Outro fator de preocupação para o cenário econômico brasileiro é o possível fim da deflação exportada pela China. Ao longo dos últimos anos, os produtos chineses, impulsionados por subsídios governamentais e baixos custos de produção, contribuíram para a contenção da inflação mundial. No entanto, com o aumento do protecionismo global e a possível redução dos subsídios chineses, há uma expectativa de que a deflação exportada pelo país asiático diminua ou até desapareça.
Essa mudança pode ter impactos significativos no Brasil, que, historicamente, tem se beneficiado de importações mais baratas da China. Caso o efeito deflacionário diminua, o Brasil precisará enfrentar uma nova pressão inflacionária, o que pode demandar ajustes adicionais na política monetária. A elevação da taxa de juros, nesse cenário, seria uma resposta esperada, mas ao mesmo tempo perigosa, pois pode intensificar ainda mais os problemas de crédito no país e comprometer o crescimento econômico.

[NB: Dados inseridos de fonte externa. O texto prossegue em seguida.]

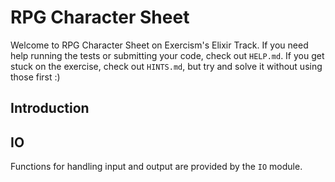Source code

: # RPG Character Sheet

Welcome to RPG Character Sheet on Exercism's Elixir Track.
If you need help running the tests or submitting your code, check out `HELP.md`.
If you get stuck on the exercise, check out `HINTS.md`, but try and solve it without using those first :)

## Introduction

## IO

Functions for handling input and output are provided by the `IO` module.

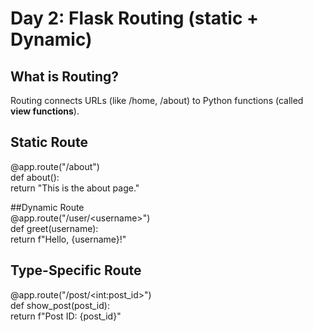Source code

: # Day 2: Flask Routing (static + Dynamic)  
  
## What is Routing?  
Routing connects URLs (like /home, /about) to Python functions (called **view functions**).  

## Static Route  
@app.route("/about")  
def about():  
    return "This is the about page."  
  
##Dynamic Route  
@app.route("/user/&lt;username&gt;")  
def greet(username):  
    return f"Hello, {username}!"  
  
## Type-Specific Route  
@app.route("/post/&lt;int:post_id&gt;")  
def show_post(post_id):  
    return f"Post ID: {post_id}"  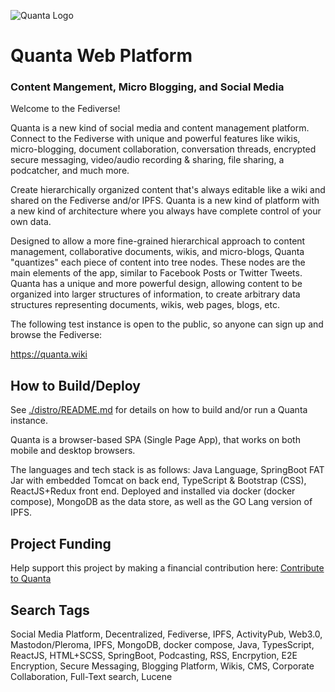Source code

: ![Quanta Logo](https://quanta.wiki/branding/logo-250px-tr.jpg)

# Quanta Web Platform

### Content Mangement, Micro Blogging, and Social Media

Welcome to the Fediverse!

Quanta is a new kind of social media and content management platform. Connect to the Fediverse with unique and powerful features like wikis, micro-blogging, document collaboration, conversation threads, encrypted secure messaging, video/audio recording & sharing, file sharing, a podcatcher, and much more.

Create hierarchically organized content that's always editable like a wiki and shared on the Fediverse and/or IPFS. Quanta is a new kind of platform with a new kind of architecture where you always have complete control of your own data.

Designed to allow a more fine-grained hierarchical approach to content management, collaborative documents, wikis, and micro-blogs, Quanta "quantizes" each piece of content into tree nodes. These nodes are the main elements of the app, similar to Facebook Posts or Twitter Tweets. Quanta has a unique and more powerful design, allowing content to be organized into larger structures of information, to create arbitrary data structures representing documents, wikis, web pages, blogs, etc.

The following test instance is open to the public, so anyone can sign up and browse the Fediverse:

https://quanta.wiki

## How to Build/Deploy

See [./distro/README.md](./distro/README.md) for details on how to build and/or run a Quanta instance. 

Quanta is a browser-based SPA (Single Page App), that works on both mobile and desktop browsers. 

The languages and tech stack is as follows: Java Language, SpringBoot FAT Jar with embedded Tomcat on back end, TypeScript & Bootstrap (CSS), ReactJS+Redux front end. Deployed and installed via docker (docker compose), MongoDB as the data store, as well as the GO Lang version of IPFS.

## Project Funding

Help support this project by making a financial contribution here: [Contribute to Quanta](https://www.paypal.com/donate/?hosted_button_id=4S3DEDU4BLYEW)

## Search Tags

Social Media Platform, Decentralized, Fediverse, IPFS, ActivityPub, Web3.0, Mastodon/Pleroma, IPFS, MongoDB, docker compose, Java, TypesScript, ReactJS, HTML+SCSS, SpringBoot, Podcasting, RSS, Encrpytion, E2E Encryption, Secure Messaging, Blogging Platform, Wikis, CMS, Corporate Collaboration, Full-Text search, Lucene
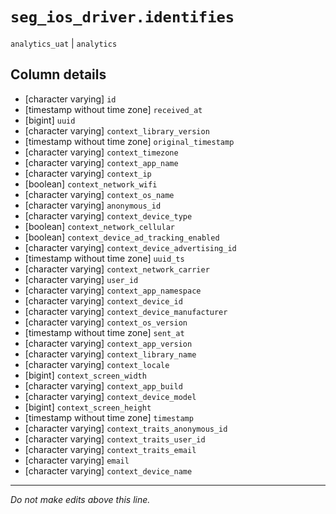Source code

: # `seg_ios_driver.identifies`
`analytics_uat` | `analytics`

## Column details
* [character varying] `id`
* [timestamp without time zone] `received_at`
* [bigint]    `uuid`
* [character varying] `context_library_version`
* [timestamp without time zone] `original_timestamp`
* [character varying] `context_timezone`
* [character varying] `context_app_name`
* [character varying] `context_ip`
* [boolean]   `context_network_wifi`
* [character varying] `context_os_name`
* [character varying] `anonymous_id`
* [character varying] `context_device_type`
* [boolean]   `context_network_cellular`
* [boolean]   `context_device_ad_tracking_enabled`
* [character varying] `context_device_advertising_id`
* [timestamp without time zone] `uuid_ts`
* [character varying] `context_network_carrier`
* [character varying] `user_id`
* [character varying] `context_app_namespace`
* [character varying] `context_device_id`
* [character varying] `context_device_manufacturer`
* [character varying] `context_os_version`
* [timestamp without time zone] `sent_at`
* [character varying] `context_app_version`
* [character varying] `context_library_name`
* [character varying] `context_locale`
* [bigint]    `context_screen_width`
* [character varying] `context_app_build`
* [character varying] `context_device_model`
* [bigint]    `context_screen_height`
* [timestamp without time zone] `timestamp`
* [character varying] `context_traits_anonymous_id`
* [character varying] `context_traits_user_id`
* [character varying] `context_traits_email`
* [character varying] `email`
* [character varying] `context_device_name`

-------------------------------------------------------------------------------
*Do not make edits above this line.*
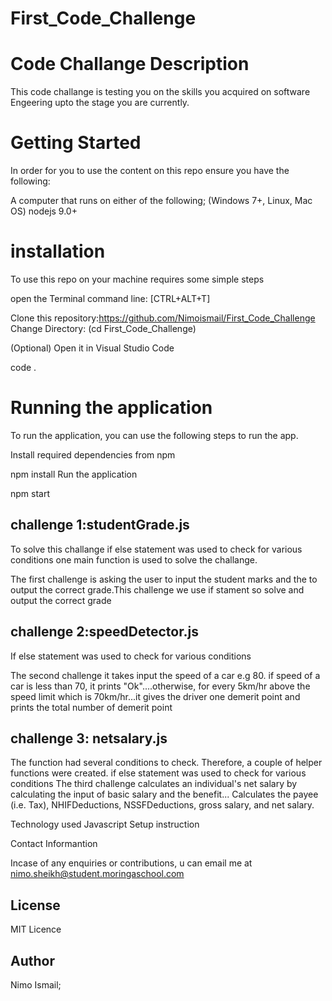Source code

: # First_Code_Challenge

# Code Challange Description
This code challange is testing you on the skills you acquired  on software Engeering upto the stage you are currently.

# Getting Started
In order for you to use the content on this repo ensure you have the following:

A computer that runs on either of the following; (Windows 7+, Linux, Mac OS)
nodejs 9.0+

# installation
To use this repo on your machine requires some simple steps

open the Terminal command line: [CTRL+ALT+T]

Clone this repository:https://github.com/Nimoismail/First_Code_Challenge
Change Directory: (cd First_Code_Challenge)

(Optional) Open it in Visual Studio Code

code .

# Running the application
To run the application, you can use the following steps to run the app.

Install required dependencies from npm

npm install
Run the application

npm start


## challenge 1:studentGrade.js
To solve this challange if else statement was used to check for various conditions
one main function is used to solve the challange.

The first challenge is asking the user to input the student marks and the to output the correct grade.This challenge we use if stament so solve and output the correct grade

## challenge 2:speedDetector.js
If else statement was used to check for various conditions

The second challenge it takes input the speed of a car e.g 80. if speed of a car is less than 70, it prints "Ok"....otherwise, for every 5km/hr above the speed limit which is 70km/hr...it gives the driver one demerit point and prints the total number of demerit point

## challenge 3: netsalary.js
The function had several conditions to check. Therefore, a couple of helper functions were created.
if else statement was used to check for various conditions
The third challenge calculates an individual's net salary by calculating the input of basic salary and the benefit... Calculates the payee (i.e. Tax), NHIFDeductions, NSSFDeductions, gross salary, and net salary.

Technology used
Javascript
Setup instruction


Contact Informantion

Incase of any enquiries or contributions, u can  email me at nimo.sheikh@student.moringaschool.com

## License

MIT Licence

## Author

Nimo Ismail;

No contexto global, o Brasil também corre o risco de se isolar ao manter sua Selic em níveis elevados enquanto outras economias estão em um ciclo de redução de juros. Países como China, México, Reino Unido e Canadá já iniciaram cortes em suas taxas básicas. O Banco Central Europeu (BCE) também anunciou uma redução de 0,25 ponto percentual nas taxas de juros para a zona do euro, estabelecendo uma taxa de depósito em 3,50%. Nos Estados Unidos, o Federal Reserve (Fed) promoveu um corte de 0,5 ponto percentual na taxa de juros, ajustando-a para um intervalo de 4,75% a 5%. Além disso, projeta-se a continuidade dessa política de redução das taxas nas futuras reuniões. Esses movimentos deveriam criar uma oportunidade para o Brasil alinhar sua política monetária ao cenário internacional, mantendo uma diferença competitiva no mercado de capitais e aliviando as pressões cambiais e inflacionárias.

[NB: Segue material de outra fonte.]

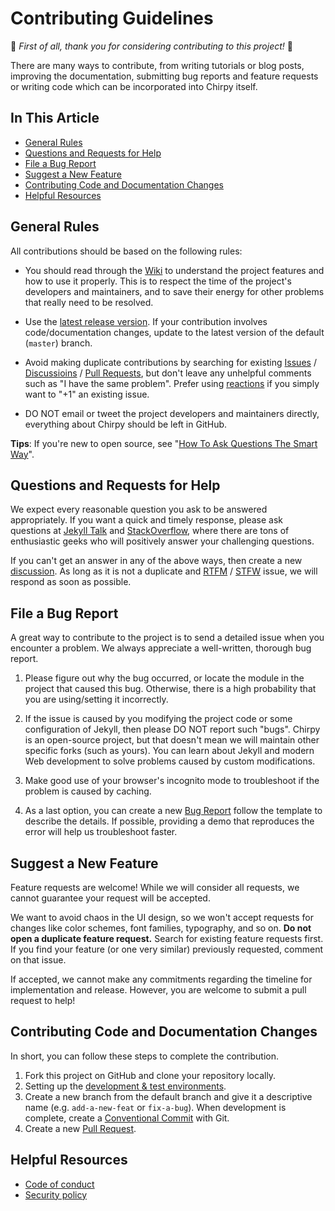 # Contributing Guidelines

:tada: _First of all, thank you for considering contributing to this project!_ :tada:

There are many ways to contribute, from writing tutorials or blog posts, improving the documentation, submitting bug
reports and feature requests or writing code which can be incorporated into Chirpy itself.

## In This Article

- [General Rules](#general-rules)
- [Questions and Requests for Help](#questions-and-requests-for-help)
- [File a Bug Report](#file-a-bug-report)
- [Suggest a New Feature](#suggest-a-new-feature)
- [Contributing Code and Documentation Changes](#contributing-code-and-documentation-changes)
- [Helpful Resources](#helpful-resources)

## General Rules

All contributions should be based on the following rules:

- You should read through the [Wiki][wiki] to understand the project features and how to use it properly. This is to
respect the time of the project's developers and
maintainers, and to save their energy for other problems that really need to be resolved.

- Use the [latest release version][latest-ver]. If your contribution involves code/documentation changes, update to the
latest version of the default (`master`) branch.

- Avoid making duplicate contributions by searching for existing [Issues][issues] / [Discussioins][discus] /
[Pull Requests][pr], but don't leave any unhelpful comments such as "I have the same problem". Prefer using
[reactions][gh-reactions] if you simply want to "+1" an existing issue.

- DO NOT email or tweet the
project developers and maintainers directly, everything about Chirpy should be left in GitHub.

**Tips**: If you're new to open source, see "[How To Ask Questions The Smart Way][ext-reading]".

## Questions and Requests for Help

We expect every reasonable question you ask to be answered appropriately. If you want a quick and timely response,
please ask questions at [Jekyll Talk][jekyll-talk] and [StackOverflow][stack-overflow], where there are tons of
enthusiastic geeks who will positively answer your challenging questions.

If you can't get an answer in any of the above ways, then create a new [discussion][discus]. As long as it is not a
duplicate and [RTFM][rtfm] / [STFW][stfw] issue, we will respond as soon as possible.

## File a Bug Report

A great way to contribute to the project is to send a detailed issue when you encounter a problem. We always appreciate
a well-written, thorough bug report.

1. Please figure out why the bug occurred, or locate the module in the project that caused this bug. Otherwise, there is
a high probability that you are using/setting it incorrectly.

2. If the issue is caused by you modifying the project code or some configuration of Jekyll, then please DO NOT
report such "bugs".
Chirpy is an open-source project, but that doesn't mean we will maintain other specific forks (such as yours).
You can learn about Jekyll and modern Web development to solve problems caused by custom modifications.

3. Make good use of your browser's incognito mode to troubleshoot if the problem is caused by caching.

4. As a last option, you can create a new [Bug Report][new-issue] follow the template to describe the details.
If possible, providing a demo that reproduces the error will help us troubleshoot faster.

## Suggest a New Feature

Feature requests are welcome! While we will consider all requests, we cannot guarantee your request will be accepted.

We want to avoid chaos in the UI design, so we won't accept requests for changes like color schemes, font families,
typography, and so on. **Do not open a duplicate feature request.** Search for existing feature requests first. If you
find your feature (or one very similar) previously requested, comment on that issue.

If accepted, we cannot make any commitments regarding the timeline for implementation and release. However, you are
welcome to submit a pull request to help!

## Contributing Code and Documentation Changes

In short, you can follow these steps to complete the contribution.

1. Fork this project on GitHub and clone your repository locally.
2. Setting up the [development & test environments][dev-env].
3. Create a new branch from the default branch and give it a descriptive name (e.g. `add-a-new-feat` or `fix-a-bug`).
When development is complete, create a [Conventional Commit][cc] with Git.
4. Create a new [Pull Request][gh-pr].

## Helpful Resources

- [Code of conduct](https://github.com/cotes2020/jekyll-theme-chirpy/blob/master/docs/CODE_OF_CONDUCT.md)
- [Security policy](https://github.com/cotes2020/jekyll-theme-chirpy/blob/master/docs/SECURITY.md)

[latest-ver]: https://github.com/cotes2020/jekyll-theme-chirpy/releases/latest
[wiki]: https://github.com/cotes2020/jekyll-theme-chirpy/wiki
[issues]: https://github.com/cotes2020/jekyll-theme-chirpy/issues?q=is%3Aissue
[pr]: https://github.com/cotes2020/jekyll-theme-chirpy/pulls
[discus]: https://github.com/cotes2020/jekyll-theme-chirpy/discussions
[ext-reading]: http://www.catb.org/~esr/faqs/smart-questions.html
[jekyll-talk]: https://talk.jekyllrb.com/
[stack-overflow]: https://stackoverflow.com/questions/tagged/jekyll
[rtfm]: https://en.wikipedia.org/wiki/RTFM
[stfw]: https://www.webster-dictionary.org/definition/STFW
[gh-reactions]: https://github.blog/2016-03-10-add-reactions-to-pull-requests-issues-and-comments/
[new-issue]: https://github.com/cotes2020/jekyll-theme-chirpy/issues/new/choose
[dev-env]: https://github.com/cotes2020/jekyll-theme-chirpy/wiki/Development-&-Test-Environments
[cc]: https://www.conventionalcommits.org/
[gh-pr]: https://docs.github.com/en/pull-requests/collaborating-with-pull-requests/proposing-changes-to-your-work-with-pull-requests/about-pull-requests
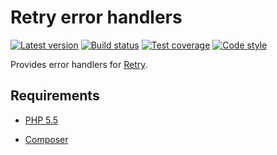 Retry error handlers
====================

[![Latest version][Version image]][Releases]
[![Build status][Build image]][Build]
[![Test coverage][Coverage image]][Coverage]
[![Code style][Style image]][Style]

Provides error handlers for [Retry][Retry].

Requirements
------------

- [PHP 5.5](http://php.net/)
- [Composer](https://getcomposer.org/)


  [Releases]: https://github.com/ScriptFUSION/Retry-error-handlers/releases
  [Version image]: https://poser.pugx.org/scriptfusion/retry-error-handlers/v/stable "Latest version"
  [Build]: http://travis-ci.org/ScriptFUSION/Retry-error-handlers
  [Build image]: https://travis-ci.org/ScriptFUSION/Retry-error-handlers.svg "Build status"
  [Coverage]: https://coveralls.io/github/ScriptFUSION/Retry-Error-Handlers
  [Coverage image]: https://coveralls.io/repos/ScriptFUSION/Retry-Error-Handlers/badge.svg "Test coverage"
  [Style]: https://styleci.io/repos/63633635
  [Style image]: https://styleci.io/repos/63633635/shield?style=flat "Code style"
  [Retry]: https://github.com/ScriptFUSION/Retry 
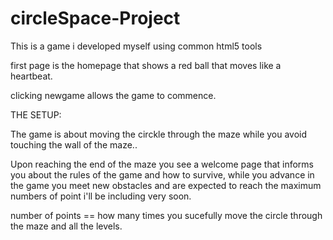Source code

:# circleSpace-Project


This is a game i developed myself using common html5 tools 


first page is the homepage that shows a red ball that moves like a heartbeat.

clicking newgame allows the game to commence.


THE SETUP:

The game is about moving the circkle through the maze while you avoid touching the wall of the maze..

Upon reaching the end of the maze you see a welcome page that informs you about the rules of the game and how to survive, while you advance in the game you meet new obstacles and are expected to reach the maximum numbers of point i'll be including very soon.

number of points == how many times you sucefully move the circle through the maze and all the levels.
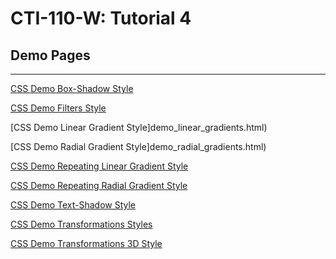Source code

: # CTI-110-W: Tutorial 4 

## Demo Pages
---
[CSS Demo Box-Shadow Style](https://acc-it-dept.github.io/CTI-110-W-T4-Demo/demo_box_shadows.html)
> 

[CSS Demo Filters Style](demo_filters.html)
>

[CSS Demo Linear Gradient Style]demo_linear_gradients.html)
> 

[CSS Demo Radial Gradient Style]demo_radial_gradients.html)
> 

[CSS Demo Repeating Linear Gradient Style](demo_repeat_linear_gradients.html)
> 

[CSS Demo Repeating Radial Gradient Style](demo_repeat_radial_gradients.html)
> 

[CSS Demo Text-Shadow Style](demo_text_shadows.html)
> 

[CSS Demo Transformations Styles](demo_transformations.html)
> 

[CSS Demo Transformations 3D Style](demo_transformations3d.html)
>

Com uma política fiscal alinhada aos cortes de despesas recentemente anunciados pelo governo federal, o Brasil tem a chance de criar as condições necessárias para uma redução mais acentuada da Selic no curto prazo. Isso abriria uma janela de oportunidade para atrair investimentos produtivos e modernizar o parque industrial brasileiro, preparando o país para o fim da exportação de deflação pela China.
Ao modernizar sua estrutura produtiva e fomentar o crescimento de setores estratégicos, o Brasil poderia reduzir sua dependência das importações chinesas e fortalecer sua posição no mercado global. Além disso, uma política monetária mais alinhada ao cenário internacional ajudaria a evitar a fuga de capitais e a perda de competitividade frente a outras economias emergentes.
No atual cenário econômico, marcado pela contenção de crédito e desafios na competitividade industrial, torna-se imperativo para o Banco Central do Brasil (BCB) reavaliar a taxa Selic. Com a taxa atual em 10,75%, uma redução seria crucial para diminuir os custos financeiros onerosos, promovendo assim um ambiente mais propício ao crédito e à expansão econômica. Uma política de juros neutra e não restritiva, como vem sendo imposta pelo BCB há onze trimestres, seria benéfica para estimular investimentos ampliar emprego e para retomada do crescimento sustentável. Este ajuste não só alinharia o Brasil com a tendência global de flexibilização financeira, como também melhoraria a obtenção de condições para empresas e consumidores, apoiando a recuperação da economia nacional.
Rafael Lucchesi – Diretor de Desenvolvimento Industrial da CNI e Presidente do Conselho de Administração do BNDES.